Your assignment: Retype each record exactly.

Record set:
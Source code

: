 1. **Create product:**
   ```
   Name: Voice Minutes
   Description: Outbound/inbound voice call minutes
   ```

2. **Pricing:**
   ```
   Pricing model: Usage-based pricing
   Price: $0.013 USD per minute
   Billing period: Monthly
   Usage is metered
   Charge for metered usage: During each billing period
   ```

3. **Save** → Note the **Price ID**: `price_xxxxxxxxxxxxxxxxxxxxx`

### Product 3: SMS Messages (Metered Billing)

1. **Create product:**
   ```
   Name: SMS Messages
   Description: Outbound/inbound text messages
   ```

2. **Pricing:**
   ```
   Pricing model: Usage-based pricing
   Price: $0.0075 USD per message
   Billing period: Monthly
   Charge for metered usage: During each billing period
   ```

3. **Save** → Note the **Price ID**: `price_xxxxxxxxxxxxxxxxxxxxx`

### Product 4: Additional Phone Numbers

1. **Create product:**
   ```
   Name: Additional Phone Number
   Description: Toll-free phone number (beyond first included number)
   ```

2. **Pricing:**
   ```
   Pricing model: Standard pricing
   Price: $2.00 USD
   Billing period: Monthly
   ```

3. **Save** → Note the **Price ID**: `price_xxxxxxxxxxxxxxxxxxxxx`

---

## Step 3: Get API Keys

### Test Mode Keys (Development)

Result:
Source code

: 1. **Create product:**
   ```
   Name: Voice Minutes
   Description: Outbound/inbound voice call minutes
   ```

2. **Pricing:**
   ```
   Pricing model: Usage-based pricing
   Price: $0.013 USD per minute
   Billing period: Monthly
   Usage is metered
   Charge for metered usage: During each billing period
   ```

3. **Save** → Note the **Price ID**: `price_xxxxxxxxxxxxxxxxxxxxx`

### Product 3: SMS Messages (Metered Billing)

1. **Create product:**
   ```
   Name: SMS Messages
   Description: Outbound/inbound text messages
   ```

2. **Pricing:**
   ```
   Pricing model: Usage-based pricing
   Price: $0.0075 USD per message
   Billing period: Monthly
   Charge for metered usage: During each billing period
   ```

3. **Save** → Note the **Price ID**: `price_xxxxxxxxxxxxxxxxxxxxx`

### Product 4: Additional Phone Numbers

1. **Create product:**
   ```
   Name: Additional Phone Number
   Description: Toll-free phone number (beyond first included number)
   ```

2. **Pricing:**
   ```
   Pricing model: Standard pricing
   Price: $2.00 USD
   Billing period: Monthly
   ```

3. **Save** → Note the **Price ID**: `price_xxxxxxxxxxxxxxxxxxxxx`

---

## Step 3: Get API Keys

### Test Mode Keys (Development)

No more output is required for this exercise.